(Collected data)
Start of Block

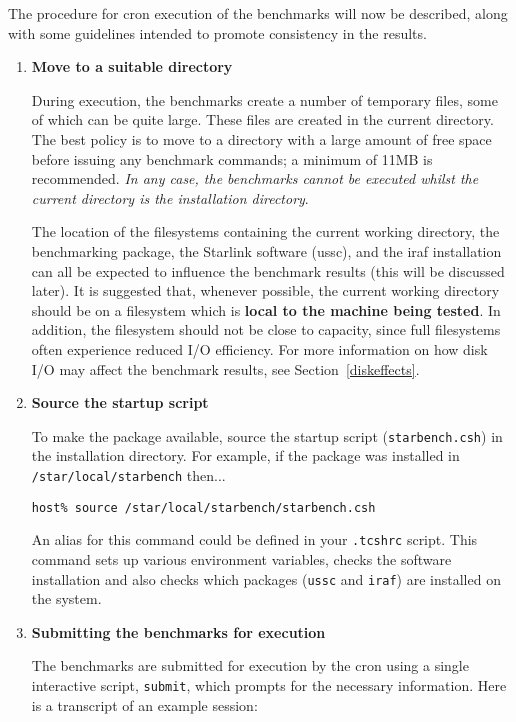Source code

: The procedure for cron execution of the benchmarks will now be described, along
with some guidelines intended to promote consistency in the results. 

\begin{enumerate}

\item {\bf Move to a suitable directory}

During execution, the benchmarks create a number of temporary files,
some of which can be quite large. These files are created in the
current directory. The best policy is to move to a directory with a
large amount of free space before issuing any benchmark commands; a
minimum of 11MB is recommended. {\em In any case, the benchmarks
cannot be executed whilst the current directory is the installation
directory}.

The location of the filesystems containing the current working
directory, the benchmarking package, the Starlink software (ussc), and
the iraf installation can all be expected to influence the benchmark
results (this will be discussed later).  It is suggested that, whenever
possible, the current working directory should be on a filesystem which
is {\bf local to the machine being tested}. In addition, the filesystem
should not be close to capacity, since full filesystems often
experience reduced I/O efficiency. For more information on how disk I/O
may affect the benchmark results, see Section~\ref{diskeffects}.


\item {\bf Source the startup script}

To make the package available, source the startup script ({\tt starbench.csh})
in the installation directory. For example, if the package was installed in
{\tt /star/local/starbench} then...

{\tt host\% source /star/local/starbench/starbench.csh}

An alias for this command could be defined in your {\tt .tcshrc} script. This
command sets up various environment variables, checks the software installation
and also checks which packages ({\tt ussc} and {\tt iraf}) are installed
on the system. 
 

\item {\bf Submitting the benchmarks for execution}

The benchmarks are submitted for execution by the cron using a single
interactive script, {\tt submit}, which prompts for the necessary
information. Here is a transcript of an example session:


\end{enumerate}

End of Block

WORK TO BE COMPLETED — Print, with pictures removed, exactly the lines of the records above from the top through the line containing "During execution, the".

RESULT OF THE EXERCISE —
Source code

: The procedure for cron execution of the benchmarks will now be described, along
with some guidelines intended to promote consistency in the results. 

\begin{enumerate}

\item {\bf Move to a suitable directory}

During execution, the benchmarks create a number of temporary files,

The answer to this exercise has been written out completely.